**Exercise directions**: Keeping every word intact, reproduce all of the records.

**The input**:
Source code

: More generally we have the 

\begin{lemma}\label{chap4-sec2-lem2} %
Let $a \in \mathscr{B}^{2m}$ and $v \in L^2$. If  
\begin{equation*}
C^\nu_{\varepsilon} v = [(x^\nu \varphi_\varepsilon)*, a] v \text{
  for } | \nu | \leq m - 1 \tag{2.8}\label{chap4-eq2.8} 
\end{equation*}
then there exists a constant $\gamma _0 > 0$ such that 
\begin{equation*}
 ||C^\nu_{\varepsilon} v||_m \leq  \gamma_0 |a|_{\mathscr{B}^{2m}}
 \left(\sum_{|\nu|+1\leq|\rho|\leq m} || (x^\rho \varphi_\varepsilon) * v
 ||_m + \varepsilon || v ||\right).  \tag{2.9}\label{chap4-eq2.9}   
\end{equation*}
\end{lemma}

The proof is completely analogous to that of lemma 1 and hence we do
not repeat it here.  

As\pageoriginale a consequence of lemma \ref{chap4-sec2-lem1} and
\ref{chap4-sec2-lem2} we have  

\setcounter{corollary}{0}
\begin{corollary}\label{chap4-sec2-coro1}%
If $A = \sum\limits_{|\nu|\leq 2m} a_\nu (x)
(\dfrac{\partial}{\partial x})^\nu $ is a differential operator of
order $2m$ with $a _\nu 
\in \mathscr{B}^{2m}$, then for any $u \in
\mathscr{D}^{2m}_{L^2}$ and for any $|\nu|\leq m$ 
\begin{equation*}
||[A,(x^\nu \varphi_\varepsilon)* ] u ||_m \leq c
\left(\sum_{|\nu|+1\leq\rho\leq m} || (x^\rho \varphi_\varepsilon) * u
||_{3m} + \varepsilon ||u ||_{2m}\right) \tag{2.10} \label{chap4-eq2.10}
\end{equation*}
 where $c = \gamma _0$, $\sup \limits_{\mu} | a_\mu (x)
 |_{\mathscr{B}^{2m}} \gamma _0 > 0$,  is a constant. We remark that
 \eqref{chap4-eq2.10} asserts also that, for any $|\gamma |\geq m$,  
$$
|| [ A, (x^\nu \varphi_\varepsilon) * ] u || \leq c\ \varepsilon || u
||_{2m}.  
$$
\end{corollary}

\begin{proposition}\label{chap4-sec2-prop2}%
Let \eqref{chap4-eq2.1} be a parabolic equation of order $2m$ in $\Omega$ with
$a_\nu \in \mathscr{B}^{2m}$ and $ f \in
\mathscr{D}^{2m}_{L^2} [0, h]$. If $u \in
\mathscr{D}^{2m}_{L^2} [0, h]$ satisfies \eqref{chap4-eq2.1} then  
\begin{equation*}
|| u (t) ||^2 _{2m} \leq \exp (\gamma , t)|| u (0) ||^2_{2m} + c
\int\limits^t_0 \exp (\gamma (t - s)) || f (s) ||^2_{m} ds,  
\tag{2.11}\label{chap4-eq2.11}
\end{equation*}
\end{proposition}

**Exercise output**:
Source code

: More generally we have the 

\begin{lemma}\label{chap4-sec2-lem2} %
Let $a \in \mathscr{B}^{2m}$ and $v \in L^2$. If  
\begin{equation*}
C^\nu_{\varepsilon} v = [(x^\nu \varphi_\varepsilon)*, a] v \text{
  for } | \nu | \leq m - 1 \tag{2.8}\label{chap4-eq2.8} 
\end{equation*}
then there exists a constant $\gamma _0 > 0$ such that 
\begin{equation*}
 ||C^\nu_{\varepsilon} v||_m \leq  \gamma_0 |a|_{\mathscr{B}^{2m}}
 \left(\sum_{|\nu|+1\leq|\rho|\leq m} || (x^\rho \varphi_\varepsilon) * v
 ||_m + \varepsilon || v ||\right).  \tag{2.9}\label{chap4-eq2.9}   
\end{equation*}
\end{lemma}

The proof is completely analogous to that of lemma 1 and hence we do
not repeat it here.  

As\pageoriginale a consequence of lemma \ref{chap4-sec2-lem1} and
\ref{chap4-sec2-lem2} we have  

\setcounter{corollary}{0}
\begin{corollary}\label{chap4-sec2-coro1}%
If $A = \sum\limits_{|\nu|\leq 2m} a_\nu (x)
(\dfrac{\partial}{\partial x})^\nu $ is a differential operator of
order $2m$ with $a _\nu 
\in \mathscr{B}^{2m}$, then for any $u \in
\mathscr{D}^{2m}_{L^2}$ and for any $|\nu|\leq m$ 
\begin{equation*}
||[A,(x^\nu \varphi_\varepsilon)* ] u ||_m \leq c
\left(\sum_{|\nu|+1\leq\rho\leq m} || (x^\rho \varphi_\varepsilon) * u
||_{3m} + \varepsilon ||u ||_{2m}\right) \tag{2.10} \label{chap4-eq2.10}
\end{equation*}
 where $c = \gamma _0$, $\sup \limits_{\mu} | a_\mu (x)
 |_{\mathscr{B}^{2m}} \gamma _0 > 0$,  is a constant. We remark that
 \eqref{chap4-eq2.10} asserts also that, for any $|\gamma |\geq m$,  
$$
|| [ A, (x^\nu \varphi_\varepsilon) * ] u || \leq c\ \varepsilon || u
||_{2m}.  
$$
\end{corollary}

\begin{proposition}\label{chap4-sec2-prop2}%
Let \eqref{chap4-eq2.1} be a parabolic equation of order $2m$ in $\Omega$ with
$a_\nu \in \mathscr{B}^{2m}$ and $ f \in
\mathscr{D}^{2m}_{L^2} [0, h]$. If $u \in
\mathscr{D}^{2m}_{L^2} [0, h]$ satisfies \eqref{chap4-eq2.1} then  
\begin{equation*}
|| u (t) ||^2 _{2m} \leq \exp (\gamma , t)|| u (0) ||^2_{2m} + c
\int\limits^t_0 \exp (\gamma (t - s)) || f (s) ||^2_{m} ds,  
\tag{2.11}\label{chap4-eq2.11}
\end{equation*}
\end{proposition}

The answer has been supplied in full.